On December 31, 2019, Nita Madhav was in Portland, Oregon, attending a cousin’s wedding. That summer, after four years leading the infectious disease data science team, she’d taken over as CEO of Metabiota. Now she was enjoying a holiday away from the stress of running a 60-plus-employee company. Her extended family had traveled from around the US and beyond to celebrate the wedding and count down the last moments of 2019 together. But that morning, before the ceremony, Madhav began getting texts from Oppenheim telling her about a cluster of unusual pneumonia-like infections in Wuhan, China. The company’s early detection system, which included an algorithm for parsing and highlighting news stories about outbreaks, was flagging Wuhan as a potential hot spot. The team typically looked at hundreds of media reports a week and approached new ones cautiously. At the reception, Madhav messaged with Oppenheim and wondered: If it was respiratory, could the source be more like H7N9, the avian flu? A coronavirus like SARS-CoV?

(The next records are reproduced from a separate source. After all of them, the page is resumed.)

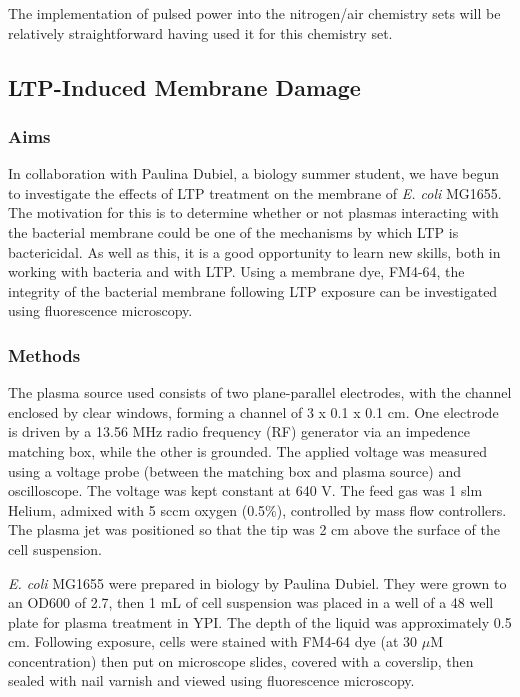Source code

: \documentclass[11pt, oneside]{article}   	%
\begin{document}
The implementation of pulsed power into the nitrogen/air chemistry sets will be relatively straightforward having used it for this chemistry set.

\subsection{LTP-Induced Membrane Damage}

\subsubsection{Aims}
In collaboration with Paulina Dubiel, a biology summer student, we have begun to investigate the effects of LTP treatment on the membrane of \textit{E. coli} MG1655.
The motivation for this is to determine whether or not plasmas interacting with the bacterial membrane could be one of the mechanisms by which LTP is bactericidal.
As well as this, it is a good opportunity to learn new skills, both in working with bacteria and with LTP.
Using a membrane dye, FM4-64, the integrity of the bacterial membrane following LTP exposure can be investigated using fluorescence microscopy.


\subsubsection{Methods}

The plasma source used consists of two plane-parallel electrodes, with the channel enclosed by clear windows, forming a channel of 3 x 0.1 x 0.1 cm. 
One electrode is driven by a 13.56 MHz radio frequency (RF) generator via an impedence matching box, while the other is grounded. 
The applied voltage was measured using a voltage probe (between the matching box and plasma source) and oscilloscope.
The voltage was kept constant at 640 V.
The feed gas was 1 slm Helium, admixed with 5 sccm oxygen (0.5\%), controlled by mass flow controllers. 
The plasma jet was positioned so that the tip was 2 cm above the surface of the cell suspension.

\textit{E. coli} MG1655 were prepared in biology by Paulina Dubiel. 
They were grown to an OD600 of 2.7, then 1 mL of cell suspension was placed in a well of a 48 well plate for plasma treatment in YPI.
The depth of the liquid was approximately 0.5 cm.
Following exposure, cells were stained with FM4-64 dye (at 30 $\mu$M concentration) then put on microscope slides, covered with a coverslip, then sealed with nail varnish and viewed using fluorescence microscopy.
\end{document}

The next day, she checked in with her staff, who would need to quickly marshal enough data to project where the outbreak could land. “We were just trying to see what we could find out,” she said. “We weren’t yet in the all-hands-on-deck mode. By the third week in January, we certainly were.”
As the human and economic devastation multiplied in tandem across the globe, Metabiota’s employees suddenly found themselves living inside their own model’s projections. Just two years earlier, the company had run a large set of scenarios forecasting the consequences of a novel coronavirus spreading around the globe. “I guess part of what I’m struggling with emotionally is that it’s almost like we’ve been attacked by a cliché,” Oppenheim told me later. “No one can predict the exact timing and location and dynamics, but the broad contours are a story that people have walked through specifically before.”
At the same time Metabiota was watching the nightmare that its models had anticipated unfold, Gunther Kraut was in Singapore facing a different problem. Where Munich Re’s epidemic solutions division had been struggling to get traction with potential customers, now, in early January, buyers were banging at the door. “That’s just the nature of human psychology,” he said. “Whenever a catastrophe arrives, people immediately want insurance for that catastrophe.” The virus was still confined to China and Kraut faced a grim calculation: Should the company write business interruption policies that would cover SARS-CoV-2, outside of Asia? “You clearly have the human tragedy,” he said. “On the other hand you are in charge of the business unit.” But there were too many warning signs—too much risk for Munich Re. It would have been like selling fire insurance for a house already in flames. Kraut made the decision not to sell.
In a sense, Munich Re had dodged a bullet: Had the company succeeded at selling pandemic protection to corporate giants starting 19 months before, it would have collected almost no premiums and now be paying out on every single one. Kraut acknowledged as much, but offered that if insurers never pay out, “then you lose the reason of existence.”
By March, Metabiota had closed its offices in downtown San Francisco, and its employees joined the legions of new remote workers. “It is painful to see loss of livelihoods, insecurity, fear,” Oppenheim said, “when potentially we would have had tools to prevent that.”
On the afternoon of April 10, as the worldwide death toll crossed 100,000, the data science and product teams gathered on a Zoom call to discuss a new Covid-19 scenario tool. The goal was to help an international aid agency concerned about the possible trajectories for developing countries. Metabiota’s models are built for long-term understanding rather than real-time analysis, but as clients turned to them for information, they scrambled to adapt. With home and office life now fully merged—“Was Ben going to join this one?” Madhav asked. “No, I think he’s on childcare,” came the response—everyone turned off their video to save bandwidth for the screenshare. One data scientist kicked off the call by showing a rough version of the new tool, paging through alternately disheartening and terrifying graphs illustrating the best- and worst-case results for 16 countries, depending on how the virus was contained. The former showed hundreds of thousands of additional deaths from late March onward. In the latter, reflecting a total breakdown in containment, the deaths reached into the tens of millions.